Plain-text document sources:
══════════

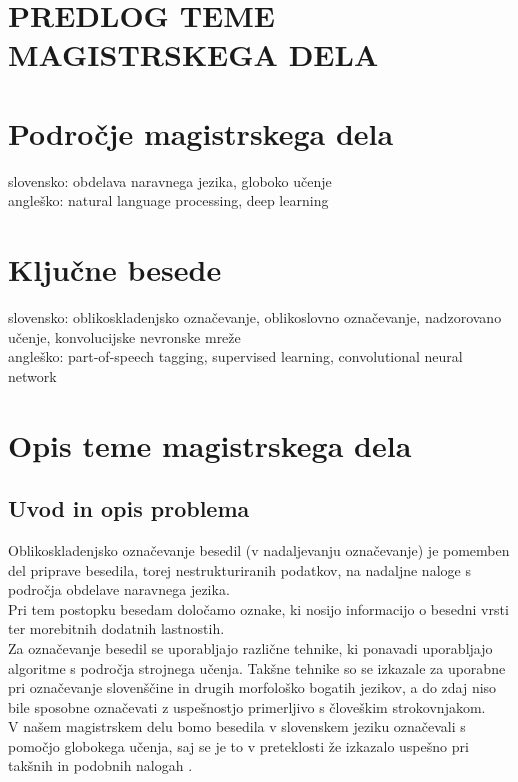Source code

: \documentclass[a4paper, 12pt]{article}
\begin{document}
\clearpage
\section*{PREDLOG TEME MAGISTRSKEGA DELA}

\section{Področje magistrskega dela}

slovensko: obdelava naravnega jezika, globoko učenje\\
angleško: natural language processing, deep learning


\section{Ključne besede}

slovensko: oblikoskladenjsko označevanje, oblikoslovno označevanje, nadzorovano učenje, konvolucijske nevronske mreže\\
angleško: part-of-speech tagging, supervised learning, convolutional neural network


\section{Opis teme magistrskega dela}

\subsection{Uvod in opis problema}

Oblikoskladenjsko označevanje besedil (v nadaljevanju označevanje) je pomemben del priprave besedila, torej nestrukturiranih podatkov, na nadaljne naloge s področja obdelave naravnega jezika.\\
Pri tem postopku besedam določamo oznake, ki nosijo informacijo o besedni vrsti ter morebitnih dodatnih lastnostih. \\
Za označevanje besedil se uporabljajo različne tehnike, ki ponavadi uporabljajo algoritme s področja strojnega učenja. Takšne tehnike so se izkazale za uporabne pri označevanje slovenščine in drugih morfološko bogatih jezikov, a do zdaj niso bile sposobne označevati z uspešnostjo primerljivo s človeškim strokovnjakom.\\
V našem magistrskem delu bomo besedila v slovenskem jeziku označevali s pomočjo globokega učenja, saj se je to v preteklosti že izkazalo uspešno pri takšnih in podobnih nalogah \cite{Santos2014,Labeau2015}.
\end{document}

══════════

▶ **GOAL OF THE EXERCISE**
Repeat exactly the lines from the one containing "Za označevanje besedil" through the last line of the records above, both included, and nothing else.

▶ **COMPLETED TASK**
Za označevanje besedil se uporabljajo različne tehnike, ki ponavadi uporabljajo algoritme s področja strojnega učenja. Takšne tehnike so se izkazale za uporabne pri označevanje slovenščine in drugih morfološko bogatih jezikov, a do zdaj niso bile sposobne označevati z uspešnostjo primerljivo s človeškim strokovnjakom.\\
V našem magistrskem delu bomo besedila v slovenskem jeziku označevali s pomočjo globokega učenja, saj se je to v preteklosti že izkazalo uspešno pri takšnih in podobnih nalogah \cite{Santos2014,Labeau2015}.
\end{document}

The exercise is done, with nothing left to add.